毎年十二月の第一日曜日の昼に、学校の大講堂にて同窓生向けのクリスマス礼拝が行われる。在校生のためのクリスマス礼拝は、第二週の平日に別に予定されているのだけれど、この同窓生のクリスマス礼拝に、今年わざわざアンジュとシエルが出向いたのは、今回、礼拝後のバザーにエクレールが出品するので、彼女を手伝って売り子をするためだった。
 エクレールとアンジュが学校に着くと、既に先に着いたシエルが校門前で待っていて、二人に向かって手を振った。エクレールはシエルに、売り子役を引き受けてくれた礼を言うと、急いで先に校門をくぐって行ってしまった。彼女はバザーの準備で忙しく、礼拝に参加する暇はない。
 久しぶりに見る私服のシエルは、やはりとても素敵だった。クリスマス礼拝に合わせて、クラシカルな格好をしている。ワンピースのように裾が膨らんだパステルブルーのコート。大きな襟に、大きな丸ボタン。リボン仕立てのファーがあしらわれた黒のショートブーツ。そこに、普段通り、アンジュがあげたコバルトブルーのマフラーと手袋をしている。色は合っていても、アンジュの目にはマフラーと手袋だけがちぐはぐに映った。
 シエルの手袋やマフラー、オルガン課バッグや弁当袋は、どれもアンジュの手作りだった。お菓子作りとともに、裁縫も趣味なエクレールの影響で、アンジュも裁縫が好きだった。
 身に付ける物を作って、おしゃれなシエルに贈るのは、押し付けがましいことだったかもしれない。今日のシエルのファッションを見て、アンジュは初めてそう思った。
「ねえ、手袋とマフラー、もっとおしゃれなのを持っているなら、それを着けてくれば良かったのに。」
 アンジュが、遠慮がちに言うと、シエルはきょとんとしている。
「今日の格好に、これが一番似合ったんだ。」
 校門をくぐって、校舎までのイチョウの並木道を歩きながら、シエルは不思議そうだ。
「君に、ファッションでダメ出しされるなんて。いつも褒めてくれるのに。そんなに似合ってないかな。」
「そうじゃないけど……。」
 歩きながら、シエルはかがんでアンジュの顔を覗き込む。
「僕、身に付けたくなければ、貰った物だろうと使わないよ。好きでこれを着けているんだ。」
 言いながら、シエルは手袋をはめた両手をこすり合わせたり、指を組んだり、また開いてみたりする。

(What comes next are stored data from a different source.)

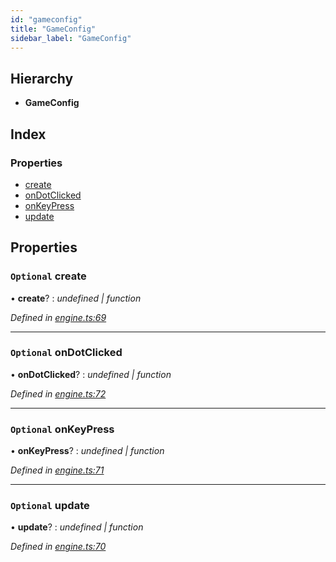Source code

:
 ```yaml
---
id: "gameconfig"
title: "GameConfig"
sidebar_label: "GameConfig"
---
```


## Hierarchy

* **GameConfig**

## Index

### Properties

* [create](#optional-create)
* [onDotClicked](#optional-ondotclicked)
* [onKeyPress](#optional-onkeypress)
* [update](#optional-update)

## Properties

### `Optional` create

• **create**? : *undefined | function*

*Defined in [engine.ts:69](https://github.com/jamesroutley/24a2/blob/f0a7e7e/src/engine.ts#L69)*

___

### `Optional` onDotClicked

• **onDotClicked**? : *undefined | function*

*Defined in [engine.ts:72](https://github.com/jamesroutley/24a2/blob/f0a7e7e/src/engine.ts#L72)*

___

### `Optional` onKeyPress

• **onKeyPress**? : *undefined | function*

*Defined in [engine.ts:71](https://github.com/jamesroutley/24a2/blob/f0a7e7e/src/engine.ts#L71)*

___

### `Optional` update

• **update**? : *undefined | function*

*Defined in [engine.ts:70](https://github.com/jamesroutley/24a2/blob/f0a7e7e/src/engine.ts#L70)*

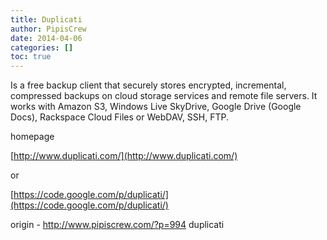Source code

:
 ```yaml
---
title: Duplicati
author: PipisCrew
date: 2014-04-06
categories: []
toc: true
---
```


Is a free backup client that securely stores encrypted, incremental, compressed backups on cloud storage services and remote file servers. It works with Amazon S3, Windows Live SkyDrive, Google Drive (Google Docs), Rackspace Cloud Files or WebDAV, SSH, FTP.

homepage

[http://www.duplicati.com/](http://www.duplicati.com/)

or

[https://code.google.com/p/duplicati/](https://code.google.com/p/duplicati/)

origin - http://www.pipiscrew.com/?p=994 duplicati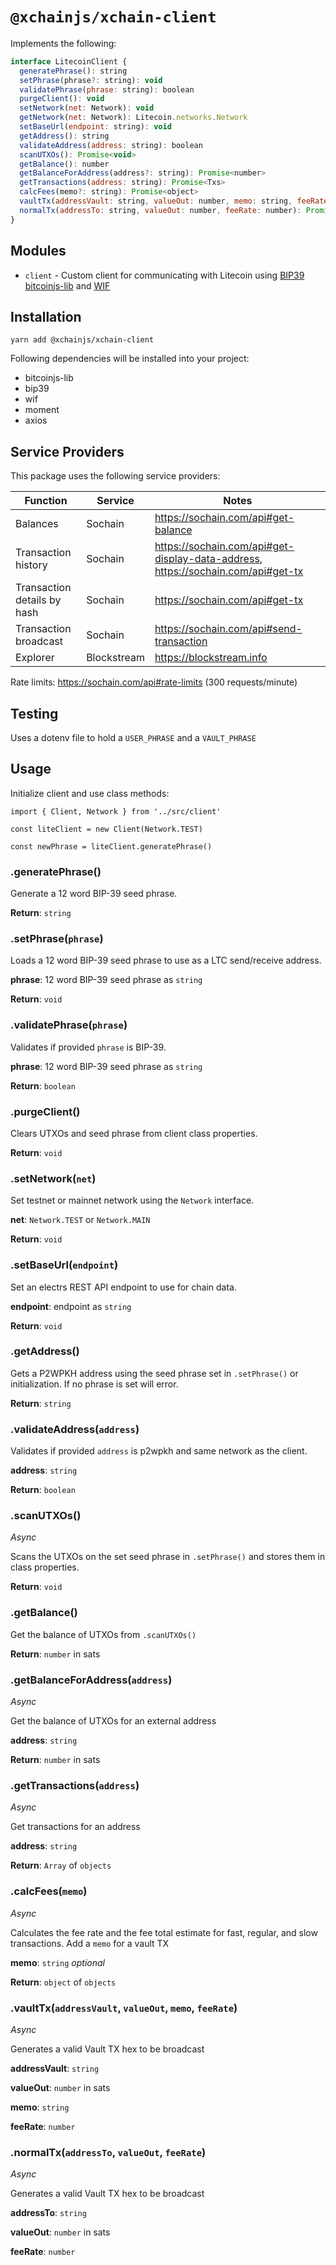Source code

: # `@xchainjs/xchain-client`

Implements the following:

```javascript
interface LitecoinClient {
  generatePhrase(): string
  setPhrase(phrase?: string): void
  validatePhrase(phrase: string): boolean
  purgeClient(): void
  setNetwork(net: Network): void
  getNetwork(net: Network): Litecoin.networks.Network
  setBaseUrl(endpoint: string): void
  getAddress(): string
  validateAddress(address: string): boolean
  scanUTXOs(): Promise<void>
  getBalance(): number
  getBalanceForAddress(address?: string): Promise<number>
  getTransactions(address: string): Promise<Txs>
  calcFees(memo?: string): Promise<object>
  vaultTx(addressVault: string, valueOut: number, memo: string, feeRate: number): Promise<string>
  normalTx(addressTo: string, valueOut: number, feeRate: number): Promise<string>
}
```

## Modules

- `client` - Custom client for communicating with Litecoin using [BIP39](https://github.com/bitcoinjs/bip39) [bitcoinjs-lib](https://github.com/bitcoinjs/bitcoinjs-lib) and [WIF](https://github.com/bitcoinjs/wif)

## Installation

```
yarn add @xchainjs/xchain-client
```

Following dependencies will be installed into your project:

- bitcoinjs-lib
- bip39
- wif
- moment
- axios

## Service Providers

This package uses the following service providers:

| Function                    | Service     | Notes                                                                            |
| --------------------------- | ----------- | -------------------------------------------------------------------------------- |
| Balances                    | Sochain     | https://sochain.com/api#get-balance                                              |
| Transaction history         | Sochain     | https://sochain.com/api#get-display-data-address, https://sochain.com/api#get-tx |
| Transaction details by hash | Sochain     | https://sochain.com/api#get-tx                                                   |
| Transaction broadcast       | Sochain     | https://sochain.com/api#send-transaction                                         |
| Explorer                    | Blockstream | https://blockstream.info                                                         |

Rate limits: https://sochain.com/api#rate-limits (300 requests/minute)

## Testing

Uses a dotenv file to hold a `USER_PHRASE` and a `VAULT_PHRASE`

## Usage

Initialize client and use class methods:

```
import { Client, Network } from '../src/client'

const liteClient = new Client(Network.TEST)

const newPhrase = liteClient.generatePhrase()
```

### .generatePhrase()

Generate a 12 word BIP-39 seed phrase.

**Return**: `string`

### .setPhrase(`phrase`)

Loads a 12 word BIP-39 seed phrase to use as a LTC send/receive address.

**phrase**: 12 word BIP-39 seed phrase as `string`

**Return**: `void`

### .validatePhrase(`phrase`)

Validates if provided `phrase` is BIP-39.

**phrase**: 12 word BIP-39 seed phrase as `string`

**Return**: `boolean`

### .purgeClient()

Clears UTXOs and seed phrase from client class properties.

**Return**: `void`

### .setNetwork(`net`)

Set testnet or mainnet network using the `Network` interface.

**net**: `Network.TEST` or `Network.MAIN`

**Return**: `void` 

### .setBaseUrl(`endpoint`)

Set an electrs REST API endpoint to use for chain data.

**endpoint**: endpoint as `string`

**Return**: `void` 

### .getAddress()

Gets a P2WPKH address using the seed phrase set in `.setPhrase()` or initialization. If no phrase is set will error.

**Return**: `string` 

### .validateAddress(`address`)

Validates if provided `address` is p2wpkh and same network as the client.

**address**: `string`

**Return**: `boolean` 

### .scanUTXOs()

_Async_

Scans the UTXOs on the set seed phrase in `.setPhrase()` and stores them in class properties.

**Return**: `void` 

### .getBalance()

Get the balance of UTXOs from `.scanUTXOs()`

**Return**: `number` in sats

### .getBalanceForAddress(`address`)

_Async_ 

Get the balance of UTXOs for an external address

**address**: `string`

**Return**: `number` in sats 

### .getTransactions(`address`)

_Async_ 

Get transactions for an address

**address**: `string`

**Return**: `Array` of `objects` 

### .calcFees(`memo`)

_Async_ 

Calculates the fee rate and the fee total estimate for fast, regular, and slow transactions. Add a `memo` for a vault TX

**memo**: `string` _optional_

**Return**: `object` of `objects`

### .vaultTx(`addressVault`, `valueOut`, `memo`, `feeRate`)

_Async_ 

Generates a valid Vault TX hex to be broadcast

**addressVault**: `string`

**valueOut**: `number` in sats

**memo**: `string`

**feeRate**: `number`

### .normalTx(`addressTo`, `valueOut`, `feeRate`)

_Async_ 

Generates a valid Vault TX hex to be broadcast

**addressTo**: `string`

**valueOut**: `number` in sats

**feeRate**: `number`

「それにアンジュは僕に合わせて作ってくれているから、市販より使い勝手もいい。」
 やっぱりオーダーメイドは違うよ。笑うシエルを見ているうちに、ちぐはぐに見えていたマフラーと手袋が、今度はみるみるぴったりに見えてくる。アンジュは内心反省する。自分の作品に、もっと自信を持つべきかしら。

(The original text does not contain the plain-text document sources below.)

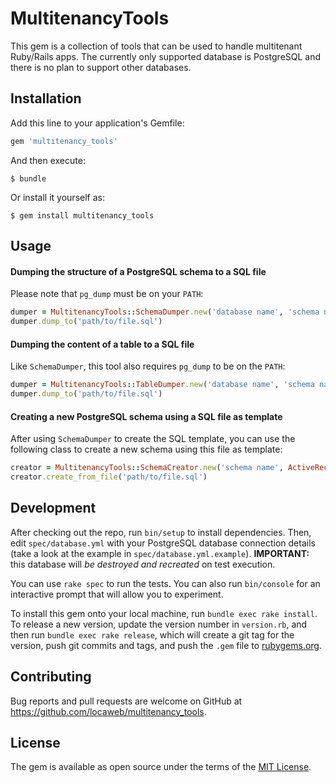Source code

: # MultitenancyTools

This gem is a collection of tools that can be used to handle multitenant
Ruby/Rails apps. The currently only supported database is PostgreSQL and there
is no plan to support other databases.

## Installation

Add this line to your application's Gemfile:

```ruby
gem 'multitenancy_tools'
```

And then execute:

    $ bundle

Or install it yourself as:

    $ gem install multitenancy_tools

## Usage

#### Dumping the structure of a PostgreSQL schema to a SQL file

Please note that `pg_dump` must be on your `PATH`:

```ruby
dumper = MultitenancyTools::SchemaDumper.new('database name', 'schema name')
dumper.dump_to('path/to/file.sql')
```

#### Dumping the content of a table to a SQL file

Like `SchemaDumper`, this tool also requires `pg_dump` to be on the `PATH`:

```ruby
dumper = MultitenancyTools::TableDumper.new('database name', 'schema name', 'table name')
dumper.dump_to('path/to/file.sql')
```

#### Creating a new PostgreSQL schema using a SQL file as template

After using `SchemaDumper` to create the SQL template, you can use the following
class to create a new schema using this file as template:

```ruby
creator = MultitenancyTools::SchemaCreator.new('schema name', ActiveRecord::Base.connection)
creator.create_from_file('path/to/file.sql')
```

## Development

After checking out the repo, run `bin/setup` to install dependencies. Then,
edit `spec/database.yml` with your PostgreSQL database connection details (take
a look at the example in `spec/database.yml.example`). **IMPORTANT:** this
database will *be destroyed and recreated* on test execution.

You can use `rake spec` to run the tests. You can also run `bin/console` for an
interactive prompt that will allow you to experiment.

To install this gem onto your local machine, run `bundle exec rake install`.
To release a new version, update the version number in `version.rb`, and then
run `bundle exec rake release`, which will create a git tag for the version,
push git commits and tags, and push the `.gem` file to
[rubygems.org](https://rubygems.org).

## Contributing

Bug reports and pull requests are welcome on GitHub at
https://github.com/locaweb/multitenancy_tools.

## License

The gem is available as open source under the terms of the
[MIT License](http://opensource.org/licenses/MIT).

 校舎に入って、大講堂に向かう。傍にクリスマスツリーが立つ講堂の扉をくぐると、既に講堂内の長椅子には沢山の同窓生が座って、パイプオルガンの前奏が流れる中、黙祷して礼拝が始まるのを待っていた。牧師が椅子に座って待機している舞台には、アドベントキャンドルやポインセチア、クリスマスリースが飾られていて、講堂の天井からは、大きな金色の、ダビデの星のオブジェが吊るされている。シエルとアンジュは、講堂の一番端の席に座った。

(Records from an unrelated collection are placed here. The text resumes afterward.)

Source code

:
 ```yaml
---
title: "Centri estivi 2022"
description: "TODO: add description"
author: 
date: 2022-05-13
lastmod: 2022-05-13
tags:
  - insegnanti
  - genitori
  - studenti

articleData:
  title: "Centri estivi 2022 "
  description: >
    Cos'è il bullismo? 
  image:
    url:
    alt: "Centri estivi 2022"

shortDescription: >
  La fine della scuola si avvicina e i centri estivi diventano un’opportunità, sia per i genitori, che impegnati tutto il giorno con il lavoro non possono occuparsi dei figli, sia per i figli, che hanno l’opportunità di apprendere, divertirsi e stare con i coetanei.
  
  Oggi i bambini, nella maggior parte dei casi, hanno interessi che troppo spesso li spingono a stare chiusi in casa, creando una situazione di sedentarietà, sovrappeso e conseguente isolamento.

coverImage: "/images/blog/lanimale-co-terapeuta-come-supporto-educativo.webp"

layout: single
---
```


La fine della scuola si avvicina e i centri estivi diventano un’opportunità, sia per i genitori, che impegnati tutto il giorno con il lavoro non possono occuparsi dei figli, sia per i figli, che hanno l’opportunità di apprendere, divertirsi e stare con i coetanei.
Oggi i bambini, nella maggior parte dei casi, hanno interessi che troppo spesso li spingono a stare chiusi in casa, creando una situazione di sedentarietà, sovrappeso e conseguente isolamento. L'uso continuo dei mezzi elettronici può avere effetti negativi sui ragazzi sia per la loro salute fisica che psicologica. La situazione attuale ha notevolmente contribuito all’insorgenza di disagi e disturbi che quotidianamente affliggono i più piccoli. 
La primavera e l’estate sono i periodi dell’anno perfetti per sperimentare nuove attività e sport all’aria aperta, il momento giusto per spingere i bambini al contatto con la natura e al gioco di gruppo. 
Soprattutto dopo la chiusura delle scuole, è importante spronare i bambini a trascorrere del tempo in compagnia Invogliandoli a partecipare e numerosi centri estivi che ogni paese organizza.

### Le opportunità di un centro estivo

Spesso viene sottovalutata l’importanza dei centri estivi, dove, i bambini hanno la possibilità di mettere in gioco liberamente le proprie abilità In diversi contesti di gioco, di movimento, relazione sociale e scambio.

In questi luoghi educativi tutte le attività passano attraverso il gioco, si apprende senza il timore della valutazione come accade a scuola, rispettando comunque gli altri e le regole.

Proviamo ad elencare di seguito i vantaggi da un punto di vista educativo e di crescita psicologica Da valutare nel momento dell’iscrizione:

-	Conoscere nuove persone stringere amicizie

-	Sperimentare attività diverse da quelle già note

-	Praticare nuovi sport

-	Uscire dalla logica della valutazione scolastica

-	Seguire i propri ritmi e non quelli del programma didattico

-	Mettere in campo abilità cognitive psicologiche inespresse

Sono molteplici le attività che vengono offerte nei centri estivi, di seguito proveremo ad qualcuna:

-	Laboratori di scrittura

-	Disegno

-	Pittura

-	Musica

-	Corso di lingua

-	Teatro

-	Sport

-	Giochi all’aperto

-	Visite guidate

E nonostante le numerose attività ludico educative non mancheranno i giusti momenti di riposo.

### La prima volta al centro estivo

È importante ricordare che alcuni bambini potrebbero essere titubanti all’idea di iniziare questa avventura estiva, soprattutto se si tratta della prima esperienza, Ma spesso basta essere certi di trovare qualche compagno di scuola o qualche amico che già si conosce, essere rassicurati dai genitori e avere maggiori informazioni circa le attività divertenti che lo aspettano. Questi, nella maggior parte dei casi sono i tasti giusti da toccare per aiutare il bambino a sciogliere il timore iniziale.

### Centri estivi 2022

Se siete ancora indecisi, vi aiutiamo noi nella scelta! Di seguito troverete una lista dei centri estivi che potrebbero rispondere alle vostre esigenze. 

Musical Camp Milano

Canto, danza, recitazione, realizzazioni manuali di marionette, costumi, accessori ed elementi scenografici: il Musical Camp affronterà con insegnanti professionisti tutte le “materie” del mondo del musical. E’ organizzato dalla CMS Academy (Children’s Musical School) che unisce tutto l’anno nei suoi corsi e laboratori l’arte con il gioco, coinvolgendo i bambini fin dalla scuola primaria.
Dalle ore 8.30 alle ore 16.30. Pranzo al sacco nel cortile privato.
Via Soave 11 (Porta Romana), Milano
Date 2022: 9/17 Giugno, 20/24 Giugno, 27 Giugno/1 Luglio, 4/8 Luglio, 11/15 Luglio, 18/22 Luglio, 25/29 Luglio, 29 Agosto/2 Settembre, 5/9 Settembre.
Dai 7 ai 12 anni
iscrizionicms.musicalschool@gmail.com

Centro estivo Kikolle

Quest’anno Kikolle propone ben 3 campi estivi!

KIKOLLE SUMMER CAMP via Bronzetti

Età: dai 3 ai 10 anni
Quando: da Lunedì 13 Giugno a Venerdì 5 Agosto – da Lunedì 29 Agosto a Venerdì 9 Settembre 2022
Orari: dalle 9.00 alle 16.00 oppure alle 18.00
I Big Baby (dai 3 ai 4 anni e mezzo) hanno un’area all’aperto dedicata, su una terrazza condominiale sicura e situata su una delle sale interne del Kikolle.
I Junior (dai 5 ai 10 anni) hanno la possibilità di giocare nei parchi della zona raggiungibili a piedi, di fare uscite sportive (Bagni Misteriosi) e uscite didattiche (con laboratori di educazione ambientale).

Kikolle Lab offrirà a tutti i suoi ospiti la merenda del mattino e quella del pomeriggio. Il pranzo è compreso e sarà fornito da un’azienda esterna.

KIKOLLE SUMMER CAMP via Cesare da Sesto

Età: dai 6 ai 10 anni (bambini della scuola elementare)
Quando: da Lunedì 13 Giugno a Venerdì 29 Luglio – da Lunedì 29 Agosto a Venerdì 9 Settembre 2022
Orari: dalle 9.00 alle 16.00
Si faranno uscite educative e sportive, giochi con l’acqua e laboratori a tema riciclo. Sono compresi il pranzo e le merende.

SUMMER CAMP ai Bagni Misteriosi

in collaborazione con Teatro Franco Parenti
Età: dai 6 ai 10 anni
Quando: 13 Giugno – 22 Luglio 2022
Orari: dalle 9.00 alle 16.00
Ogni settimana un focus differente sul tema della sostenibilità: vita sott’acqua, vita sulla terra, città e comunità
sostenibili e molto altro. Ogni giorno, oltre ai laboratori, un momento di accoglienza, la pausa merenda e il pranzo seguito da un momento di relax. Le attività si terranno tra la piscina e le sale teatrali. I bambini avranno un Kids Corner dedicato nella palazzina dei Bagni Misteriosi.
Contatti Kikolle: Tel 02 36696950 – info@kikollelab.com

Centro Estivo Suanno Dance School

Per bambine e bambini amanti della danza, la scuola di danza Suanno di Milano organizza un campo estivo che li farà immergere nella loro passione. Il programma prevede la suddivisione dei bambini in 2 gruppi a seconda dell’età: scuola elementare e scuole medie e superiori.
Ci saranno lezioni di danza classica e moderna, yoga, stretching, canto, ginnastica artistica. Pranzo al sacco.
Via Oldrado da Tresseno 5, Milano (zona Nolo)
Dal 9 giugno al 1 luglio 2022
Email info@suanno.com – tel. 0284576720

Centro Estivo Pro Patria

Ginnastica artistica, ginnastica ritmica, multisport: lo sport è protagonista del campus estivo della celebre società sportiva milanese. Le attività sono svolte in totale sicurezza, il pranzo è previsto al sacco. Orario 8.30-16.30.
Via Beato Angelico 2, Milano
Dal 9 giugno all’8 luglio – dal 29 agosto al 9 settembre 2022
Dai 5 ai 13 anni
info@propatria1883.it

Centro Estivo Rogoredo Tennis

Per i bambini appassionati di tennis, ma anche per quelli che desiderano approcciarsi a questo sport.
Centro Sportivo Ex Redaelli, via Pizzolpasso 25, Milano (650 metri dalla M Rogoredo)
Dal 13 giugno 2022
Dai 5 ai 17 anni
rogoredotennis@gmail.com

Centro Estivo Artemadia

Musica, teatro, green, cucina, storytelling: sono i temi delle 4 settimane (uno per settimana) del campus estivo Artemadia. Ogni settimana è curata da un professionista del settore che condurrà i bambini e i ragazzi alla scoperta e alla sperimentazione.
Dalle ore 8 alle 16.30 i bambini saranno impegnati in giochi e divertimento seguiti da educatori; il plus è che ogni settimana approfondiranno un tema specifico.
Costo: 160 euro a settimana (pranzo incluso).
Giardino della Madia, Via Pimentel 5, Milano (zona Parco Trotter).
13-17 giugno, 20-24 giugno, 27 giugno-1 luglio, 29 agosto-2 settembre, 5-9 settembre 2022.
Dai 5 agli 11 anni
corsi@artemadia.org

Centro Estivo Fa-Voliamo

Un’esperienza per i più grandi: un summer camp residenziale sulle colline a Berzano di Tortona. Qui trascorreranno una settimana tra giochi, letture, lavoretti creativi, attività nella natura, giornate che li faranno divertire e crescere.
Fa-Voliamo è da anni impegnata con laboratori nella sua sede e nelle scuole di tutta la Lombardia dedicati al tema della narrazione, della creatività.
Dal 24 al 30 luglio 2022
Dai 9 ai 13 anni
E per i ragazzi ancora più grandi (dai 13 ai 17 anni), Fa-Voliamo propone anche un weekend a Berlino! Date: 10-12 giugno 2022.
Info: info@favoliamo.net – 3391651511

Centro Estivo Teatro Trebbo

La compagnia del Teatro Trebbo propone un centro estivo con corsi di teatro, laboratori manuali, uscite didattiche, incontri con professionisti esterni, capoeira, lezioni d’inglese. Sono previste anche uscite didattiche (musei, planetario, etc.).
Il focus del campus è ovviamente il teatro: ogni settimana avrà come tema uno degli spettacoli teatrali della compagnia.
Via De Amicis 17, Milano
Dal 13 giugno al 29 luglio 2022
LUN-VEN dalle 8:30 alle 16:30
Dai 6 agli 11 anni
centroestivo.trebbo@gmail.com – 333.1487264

 賛美歌――『牧人、羊を』――の斉唱が始まると、アンジュは思わずシエルの方を向いた。話す時には微かに掠れているシエルの声が、歌うとピタリと透明になる。そういえば、鼻歌とは違う彼女の歌声を聴くのは初めてだと、アンジュはその時気が付いた。礼拝でも音楽の授業でも席は離れていたし、音楽授業時の合唱などでしばしばソロパートを担当するアンジュとは違って、シエルはむしろ伴奏や指揮を任させることが多く、そもそも歌う機会があまり無かった。
 アンジュの視線に気がつくと、シエルは歌いながら怪訝そうに彼女を見返した。アンジュも歌いながら、シエルの持つ賛美歌コピー譜のアルトパートをそっと指し示した。シエルは心得て、滑らかにアルトパートに移動した。
 生まれたハーモニーが思い描いた通りの色だったので、アンジュは恍惚となった。シエルが微笑んでいる。そうよ、クワイアを辞めさせられたって、自分たちでクワイアを発足してしまえばいいんだわ。アンジュは、自らの思い付きに目を煌めかせた。メンバーは、私とシエル。規律も制限もなんにも無し。年中クリスマスの賛美歌を歌っていたってかまわない!
 アンジュの表情だけで、もう彼女が何を考えているのか手に取るように分かってしまって、シエルは思わず大きく笑い声を漏らしかけて慌てて口に手を当てた。